Which lines in the records below contain the word "projects"? Return each of them.

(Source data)
──────

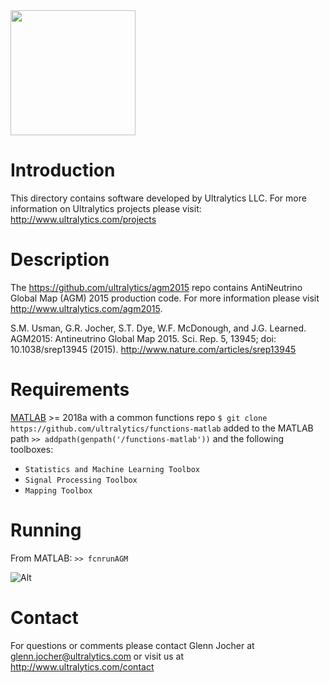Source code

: <img src="https://storage.googleapis.com/ultralytics/UltralyticsLogoName1000×676.png" width="200">  

# Introduction

This directory contains software developed by Ultralytics LLC. For more information on Ultralytics projects please visit:
http://www.ultralytics.com/projects

# Description

The https://github.com/ultralytics/agm2015 repo contains AntiNeutrino Global Map (AGM) 2015 production code. For more information please visit http://www.ultralytics.com/agm2015.

S.M. Usman, G.R. Jocher, S.T. Dye, W.F. McDonough, and J.G. Learned. AGM2015: Antineutrino Global Map 2015. Sci. Rep. 5, 13945; doi: 10.1038/srep13945 (2015).
http://www.nature.com/articles/srep13945

# Requirements

[MATLAB](https://www.mathworks.com/products/matlab.html) >= 2018a with a common functions repo `$ git clone https://github.com/ultralytics/functions-matlab` added to the MATLAB path `>> addpath(genpath('/functions-matlab'))` and the following toolboxes:

- `Statistics and Machine Learning Toolbox`
- `Signal Processing Toolbox`
- `Mapping Toolbox`

# Running

From MATLAB: `>> fcnrunAGM`

![Alt](https://github.com/University-of-Hawaii-Physics/mtc/blob/master/Analysis/Ultralytics/mtcview.png "mtcView")


# Contact

For questions or comments please contact Glenn Jocher at glenn.jocher@ultralytics.com or visit us at http://www.ultralytics.com/contact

──────

Expected output -
This directory contains software developed by Ultralytics LLC. For more information on Ultralytics projects please visit:
http://www.ultralytics.com/projects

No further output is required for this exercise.